Si le laboratoire se refuse à en dire plus, un premier tour de table aurait déjà eu lieu la semaine dernière et Deutsche Bank aurait reçu un mandat de Sanofi-Aventis pour la vente de cette activité, selon l’agence Bloomberg, qui voit plutôt des sociétés de private equity comme candidats.
Cette unité, autrefois connue sous le nom de Dermik Laboratories, est un héritage d’Aventis. Elle détient en portefeuille trois principaux produits : BenzaClin, pout soigner l’acné; Carac, dans le traitement des kératoses pilaires; et Sculptra un injectable pour corriger les rides faciales. Toutefois, le groupe ne publie pas leurs comptes et se refuse à communiquer le chiffre d’affaires et la rentabilité de ces produits. Les ventes seraient aujourd’hui d’environ 180 millions d’euros. «Dans les années 90, quand Dermik réalisait des ventes de près de 300 millions d’euros, R-P Rorer, et Aventis par la suite, avaient déjà essayé de le vendre mais personne n’en avait voulu, commente un analyste. Si l’entreprise était finalement vendue 1,5 fois son chiffre d’affaires, pour une activité déclinante ce ne serait pas mal».

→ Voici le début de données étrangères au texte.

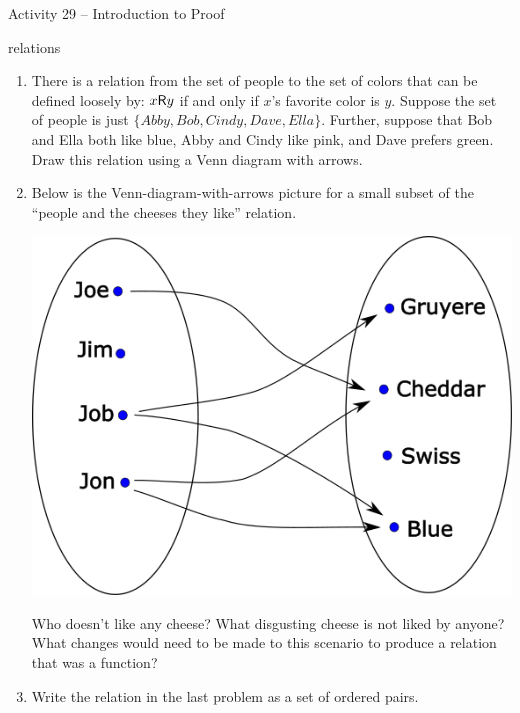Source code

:\documentclass{amsart}
\begin{document}
\thispagestyle{empty}

\centerline{\Large Activity 29 -- Introduction to Proof}
\centerline{\large relations}

\bigskip
\Large


\begin{enumerate}
\item There is a relation from the set of people to the set of colors that can be defined loosely by: $x\mbox{\textsf R} y$ if and only if $x$'s favorite color is $y$.  Suppose the set of people is just $\{ Abby, Bob, Cindy, Dave, Ella\} $.  Further, suppose that Bob and Ella both like blue, Abby and Cindy like pink, and Dave prefers green.
Draw this relation using a Venn diagram with arrows.

\vfill

\newpage

\item Below is the Venn-diagram-with-arrows picture for a small subset of the ``people and the cheeses they like'' relation.  
\bigskip

\centerline{\includegraphics[scale=.5]{relation_pic.png}}
\medskip

Who doesn't like any cheese?  What disgusting cheese is not liked by anyone? What changes would need to be made to this scenario to produce a relation that was a function?

\vfill

\item Write the relation in the last problem as a set of ordered pairs.

\vfill

\newpage


\end{enumerate}
\end{document}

Cette activité devrait valoir de 200 à 300 millions d’euros selon des sources anonymes citées par Bloomberg. Une valorisation affectée par l’existence de génériques du BenzaClin. En 2009, Sanofi-Aventis avait déjà passé 89 millions d’euros de dépréciations sur BenzaClin pour cette raison.
Quoi qu’il en soit, à l’échelle du groupe, cette opération reste à la marge, par rapport aux 30 milliards d’euros de chiffre d’affaires dégagés par Sanofi-Aventis l’an dernier, sans compter les 4 milliards de dollars de vente de Genzyme. «Il s’agit simplement de réorganiser les priorités à l’intérieur du groupe», confie un analyste. D’ailleurs, à l’automne 2009, Chris Viehbacher, le patron de Sanofi-Aventis avait expliqué que la franchise dermatologique était à construire ou qu’il fallait en sortir. La réponse vient d’être apportée!